Image by: 401(K)2013
By Michael Sterling
When a company is biting off more than they can chew, there’s a likely chance their future lies in the gutter. Most of the time, business owners try to be innovative and jump too early into important decisions and promises to customers that they can’t afford yet. Depending on the kind of service these companies give, it can be quite transparent how the money is going to return.
Money has an international language. The rules are always the same, if you don’t have more inflow coming in than outflow going out, it’s just a matter of time before you land face first in a pile of your own debt. When asking yourself about stock market returns, the answer can be simple. Look at where the money is going!
Look At The Net Income
Every public company is required to put out a statement which is their revenue, minus all their expenses – like salaries, taxes, shipment costs, etc – and once it is all taken out, the number left over is the profit, or Net Income. Obviously, investors love to see companies that have a consistent profit.
Naturally when a company is producing a great Net Income, the stock prices are going to rise and the shares will be worth more. Most start up companies have a lot of debt to pay off and often spend more money than is coming in, making their cost exceed the revenue – when this happens, they have No Net Income. This can happen in a very slow or fast process.
An example of this is Amazon. Their net income fell in this first quarter, despite the revenue rising 22%. Last year their revenue was $13.19 billion, this year it rose to $16.07 billion. Now look at their net income which was $130 million last year; this year it was 37% lower at $82 million, going from 28 cents per share to 18 cents. This is bad for the shareholders.
Due to the fact that Amazon had been so dedicated to costumer satisfaction this past year with shipping orders, rights to digital content, taxes, distribution, and manufacturing, they took away more money from the revenue. Although this could be good for the customer, it’s not good for the shareholders. The idea is to make money.
Just because a company is giant, doesn’t mean they are going to make you money in the stock market. A lot of these companies don’t know how to spend their money – they focus on trying to “stay afloat” that they can often forget where their assets lie. Do some research on the company and what they tell their customers.

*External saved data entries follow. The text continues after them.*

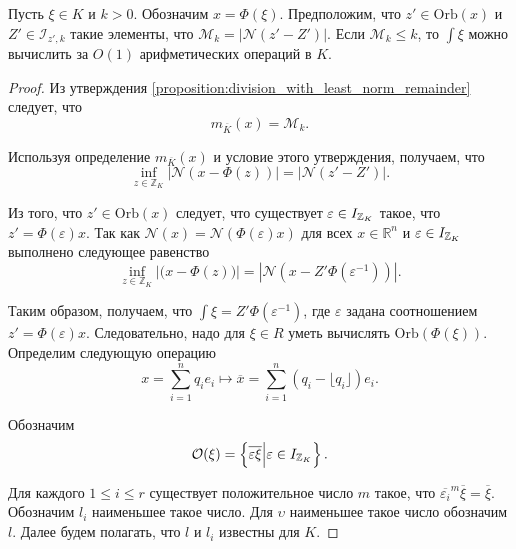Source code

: \documentclass[_00_dissertation.tex]{subfiles}
\begin{document}
\begin{lemma}
    Пусть $\xi \in K$ и $k > 0$.
    Обозначим $x = \Phi(\xi)$.
    Предположим, что $z' \in \textrm{Orb}(x)$ и $Z'\in\mathcal{I}_{z', k}$ такие элементы, что $\mathcal{M}_k = |\mathcal{N}(z'-Z')|$.
    Если $\mathcal{M}_k \le k$, то $\int{\xi}$ можно вычислить за $O(1)$ арифметических операций в $K$.
\end{lemma}
\begin{proof}
    Из утверждения \ref{proposition:division_with_least_norm_remainder} следует, что
    \begin{equation*}
        m_{\overline{K}}(x) = \mathcal{M}_k.
    \end{equation*}
    
    Используя определение $m_{\overline{K}}(x)$ и условие этого утверждения, получаем, что
    \begin{equation*}
        \inf\limits_{z \in \mathbb{Z}_K} |\mathcal{N}(x - \Phi(z))| = |\mathcal{N}(z' - Z')|.
    \end{equation*}

    Из того, что $z' \in \textrm{Orb}(x)$ следует, что существует $\varepsilon \in I_{\mathbb{Z}_K}$ такое, что $z' = \Phi(\varepsilon)x$.
    Так как $\mathcal{N}(x) = \mathcal{N}(\Phi(\varepsilon)x)$ для всех $x \in \mathbb{R}^n$ и $\varepsilon \in I_{\mathbb{Z}_K}$ выполнено следующее равенство
    \begin{equation*}
        \inf\limits_{z \in \mathbb{Z}_K} |\mathcal(x - \Phi(z))| = |\mathcal{N}(x - Z'\Phi(\varepsilon^{-1}))|.
    \end{equation*}

    Таким образом, получаем, что $\int{\xi} = Z'\Phi(\varepsilon^{-1})$, где $\varepsilon$ задана соотношением $z' = \Phi(\varepsilon)x$.
    Следовательно, надо для $\xi \in R$ уметь вычислять $\textrm{Orb}(\Phi(\xi))$.
    Определим следующую операцию
    \begin{equation*}
        x = \sum\limits_{i=1}^n q_i e_i \longmapsto \overline{x} = \sum\limits_{i=1}^n (q_i - \lfloor q_i \rfloor)e_i.
    \end{equation*}
    
    Обозначим
    \begin{equation*}
        \mathcal{O}(\xi) = \left\{
            \overline{\varepsilon\xi} \Big| \varepsilon \in I_{\mathbb{Z}_K}
    	\right\}.
    \end{equation*}
    
    Для каждого $1 \le i \le r$ существует положительное число $m$ такое, что $\overline{\varepsilon_i}^m\overline{\xi} = \overline{\xi}$.
    Обозначим $l_i$ наименьшее такое число.
    Для $\upsilon$ наименьшее такое число обозначим $l$.
    Далее будем полагать, что $l$ и $l_i$ известны для $K$.
    

\end{proof}
\end{document}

The bigger the size of their clientele, the more they have to spend to satisfy all their needs. If they are promising unsatisfied customers their money back, this can be a factor in their net. Customer service is always top priority in companies. It’s what keeps them coming back – and when you own a piece of their company, you should care too.
However, to make money in the stock market you need to investigate whether the company is spending too much money on making their clients happy, advertising for new markets, or promises that they can’t keep – basically, spending their money with not much returns. Think of the financial outcome ahead of time.
Dont Get Ahead Of Yourself
Don’t assume in January that a company is going to rise or fall – it’s too soon to tell. Short term estimations are much more accurate. Companies can turn around very quickly with the smallest of budget cuts. Another important thing to do is not to compare companies with other companies. Every business is different and do not share the same fate.
Most stock market forecasters that give their two cents about which companies will thrive and fall are most often wrong. Think about where your money is going – take it in your own hands. It’s not rocket science to consider the simple mathematics of it all, and I realize that other factors are involved in stock market returns, but with this logic of thinking it makes it more easy to have a reason behind your decision instead of listening to what forecasters have to say.